* Source data:
Segment Open
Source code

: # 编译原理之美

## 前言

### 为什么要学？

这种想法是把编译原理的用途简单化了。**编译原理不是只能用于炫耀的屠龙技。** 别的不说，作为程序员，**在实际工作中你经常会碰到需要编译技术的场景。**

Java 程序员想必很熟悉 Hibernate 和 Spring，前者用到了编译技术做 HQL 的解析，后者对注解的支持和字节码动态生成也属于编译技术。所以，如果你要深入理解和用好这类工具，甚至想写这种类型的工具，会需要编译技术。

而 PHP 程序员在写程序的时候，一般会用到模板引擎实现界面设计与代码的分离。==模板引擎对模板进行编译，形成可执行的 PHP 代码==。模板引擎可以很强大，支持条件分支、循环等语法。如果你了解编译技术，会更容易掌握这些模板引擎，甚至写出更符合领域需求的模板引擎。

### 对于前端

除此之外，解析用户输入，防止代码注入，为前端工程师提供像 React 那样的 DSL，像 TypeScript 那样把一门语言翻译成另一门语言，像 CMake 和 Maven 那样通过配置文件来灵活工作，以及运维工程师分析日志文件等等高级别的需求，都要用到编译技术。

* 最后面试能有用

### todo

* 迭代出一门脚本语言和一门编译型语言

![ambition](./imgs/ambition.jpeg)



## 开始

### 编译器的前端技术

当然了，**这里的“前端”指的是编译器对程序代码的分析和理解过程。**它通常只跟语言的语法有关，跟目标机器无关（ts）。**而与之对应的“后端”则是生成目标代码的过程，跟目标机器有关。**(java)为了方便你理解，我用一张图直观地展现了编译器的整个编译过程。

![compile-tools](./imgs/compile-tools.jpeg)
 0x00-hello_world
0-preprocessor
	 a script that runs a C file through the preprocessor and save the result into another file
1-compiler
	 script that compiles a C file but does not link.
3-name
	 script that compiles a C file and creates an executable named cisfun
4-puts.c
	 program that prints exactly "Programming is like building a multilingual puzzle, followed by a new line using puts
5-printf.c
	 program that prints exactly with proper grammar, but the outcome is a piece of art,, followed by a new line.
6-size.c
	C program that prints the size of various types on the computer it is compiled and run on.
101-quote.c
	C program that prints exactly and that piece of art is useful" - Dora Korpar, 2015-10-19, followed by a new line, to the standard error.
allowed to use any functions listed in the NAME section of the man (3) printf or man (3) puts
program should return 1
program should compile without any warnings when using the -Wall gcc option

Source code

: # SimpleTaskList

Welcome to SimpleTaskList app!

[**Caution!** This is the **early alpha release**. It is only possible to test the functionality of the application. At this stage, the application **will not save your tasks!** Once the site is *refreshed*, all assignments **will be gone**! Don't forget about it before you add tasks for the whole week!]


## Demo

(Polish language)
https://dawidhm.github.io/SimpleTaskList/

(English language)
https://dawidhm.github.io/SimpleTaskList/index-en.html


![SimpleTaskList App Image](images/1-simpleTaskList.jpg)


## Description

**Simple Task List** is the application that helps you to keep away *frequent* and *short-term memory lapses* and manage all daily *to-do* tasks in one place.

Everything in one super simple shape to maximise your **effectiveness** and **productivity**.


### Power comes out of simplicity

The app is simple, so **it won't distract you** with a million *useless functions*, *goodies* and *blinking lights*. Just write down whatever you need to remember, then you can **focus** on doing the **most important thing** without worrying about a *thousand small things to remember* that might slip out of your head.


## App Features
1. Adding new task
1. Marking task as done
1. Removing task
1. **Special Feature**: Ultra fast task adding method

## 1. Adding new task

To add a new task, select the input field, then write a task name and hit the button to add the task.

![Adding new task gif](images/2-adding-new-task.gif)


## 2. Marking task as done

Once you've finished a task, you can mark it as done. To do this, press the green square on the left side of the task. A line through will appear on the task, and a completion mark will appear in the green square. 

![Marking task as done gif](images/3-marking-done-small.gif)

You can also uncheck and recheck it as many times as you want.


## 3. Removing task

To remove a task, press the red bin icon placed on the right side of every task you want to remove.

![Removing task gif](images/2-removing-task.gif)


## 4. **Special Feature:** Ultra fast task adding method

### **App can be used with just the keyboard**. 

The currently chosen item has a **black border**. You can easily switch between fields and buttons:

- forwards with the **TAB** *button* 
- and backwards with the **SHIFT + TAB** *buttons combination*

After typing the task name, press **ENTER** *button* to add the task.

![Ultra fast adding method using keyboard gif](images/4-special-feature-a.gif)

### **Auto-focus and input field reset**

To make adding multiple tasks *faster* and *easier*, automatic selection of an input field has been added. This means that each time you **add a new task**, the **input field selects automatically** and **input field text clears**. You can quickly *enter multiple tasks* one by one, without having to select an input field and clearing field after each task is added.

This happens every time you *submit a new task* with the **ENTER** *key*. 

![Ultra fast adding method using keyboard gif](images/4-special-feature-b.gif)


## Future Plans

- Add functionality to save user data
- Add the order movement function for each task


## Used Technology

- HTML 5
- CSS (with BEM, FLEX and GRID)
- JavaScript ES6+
Segment Closed
* Problem to work on: Repeat the records. Match them exactly.

* Problem solution:
Source code

: # 编译原理之美

## 前言

### 为什么要学？

这种想法是把编译原理的用途简单化了。**编译原理不是只能用于炫耀的屠龙技。** 别的不说，作为程序员，**在实际工作中你经常会碰到需要编译技术的场景。**

Java 程序员想必很熟悉 Hibernate 和 Spring，前者用到了编译技术做 HQL 的解析，后者对注解的支持和字节码动态生成也属于编译技术。所以，如果你要深入理解和用好这类工具，甚至想写这种类型的工具，会需要编译技术。

而 PHP 程序员在写程序的时候，一般会用到模板引擎实现界面设计与代码的分离。==模板引擎对模板进行编译，形成可执行的 PHP 代码==。模板引擎可以很强大，支持条件分支、循环等语法。如果你了解编译技术，会更容易掌握这些模板引擎，甚至写出更符合领域需求的模板引擎。

### 对于前端

除此之外，解析用户输入，防止代码注入，为前端工程师提供像 React 那样的 DSL，像 TypeScript 那样把一门语言翻译成另一门语言，像 CMake 和 Maven 那样通过配置文件来灵活工作，以及运维工程师分析日志文件等等高级别的需求，都要用到编译技术。

* 最后面试能有用

### todo

* 迭代出一门脚本语言和一门编译型语言

![ambition](./imgs/ambition.jpeg)



## 开始

### 编译器的前端技术

当然了，**这里的“前端”指的是编译器对程序代码的分析和理解过程。**它通常只跟语言的语法有关，跟目标机器无关（ts）。**而与之对应的“后端”则是生成目标代码的过程，跟目标机器有关。**(java)为了方便你理解，我用一张图直观地展现了编译器的整个编译过程。

![compile-tools](./imgs/compile-tools.jpeg)
 0x00-hello_world
0-preprocessor
	 a script that runs a C file through the preprocessor and save the result into another file
1-compiler
	 script that compiles a C file but does not link.
3-name
	 script that compiles a C file and creates an executable named cisfun
4-puts.c
	 program that prints exactly "Programming is like building a multilingual puzzle, followed by a new line using puts
5-printf.c
	 program that prints exactly with proper grammar, but the outcome is a piece of art,, followed by a new line.
6-size.c
	C program that prints the size of various types on the computer it is compiled and run on.
101-quote.c
	C program that prints exactly and that piece of art is useful" - Dora Korpar, 2015-10-19, followed by a new line, to the standard error.
allowed to use any functions listed in the NAME section of the man (3) printf or man (3) puts
program should return 1
program should compile without any warnings when using the -Wall gcc option

Source code

: # SimpleTaskList

Welcome to SimpleTaskList app!

[**Caution!** This is the **early alpha release**. It is only possible to test the functionality of the application. At this stage, the application **will not save your tasks!** Once the site is *refreshed*, all assignments **will be gone**! Don't forget about it before you add tasks for the whole week!]


## Demo

(Polish language)
https://dawidhm.github.io/SimpleTaskList/

(English language)
https://dawidhm.github.io/SimpleTaskList/index-en.html


![SimpleTaskList App Image](images/1-simpleTaskList.jpg)


## Description

**Simple Task List** is the application that helps you to keep away *frequent* and *short-term memory lapses* and manage all daily *to-do* tasks in one place.

Everything in one super simple shape to maximise your **effectiveness** and **productivity**.


### Power comes out of simplicity

The app is simple, so **it won't distract you** with a million *useless functions*, *goodies* and *blinking lights*. Just write down whatever you need to remember, then you can **focus** on doing the **most important thing** without worrying about a *thousand small things to remember* that might slip out of your head.


## App Features
1. Adding new task
1. Marking task as done
1. Removing task
1. **Special Feature**: Ultra fast task adding method

## 1. Adding new task

To add a new task, select the input field, then write a task name and hit the button to add the task.

![Adding new task gif](images/2-adding-new-task.gif)


## 2. Marking task as done

Once you've finished a task, you can mark it as done. To do this, press the green square on the left side of the task. A line through will appear on the task, and a completion mark will appear in the green square. 

![Marking task as done gif](images/3-marking-done-small.gif)

You can also uncheck and recheck it as many times as you want.


## 3. Removing task

To remove a task, press the red bin icon placed on the right side of every task you want to remove.

![Removing task gif](images/2-removing-task.gif)


## 4. **Special Feature:** Ultra fast task adding method

### **App can be used with just the keyboard**. 

The currently chosen item has a **black border**. You can easily switch between fields and buttons:

- forwards with the **TAB** *button* 
- and backwards with the **SHIFT + TAB** *buttons combination*

After typing the task name, press **ENTER** *button* to add the task.

![Ultra fast adding method using keyboard gif](images/4-special-feature-a.gif)

### **Auto-focus and input field reset**

To make adding multiple tasks *faster* and *easier*, automatic selection of an input field has been added. This means that each time you **add a new task**, the **input field selects automatically** and **input field text clears**. You can quickly *enter multiple tasks* one by one, without having to select an input field and clearing field after each task is added.

This happens every time you *submit a new task* with the **ENTER** *key*. 

![Ultra fast adding method using keyboard gif](images/4-special-feature-b.gif)


## Future Plans

- Add functionality to save user data
- Add the order movement function for each task


## Used Technology

- HTML 5
- CSS (with BEM, FLEX and GRID)
- JavaScript ES6+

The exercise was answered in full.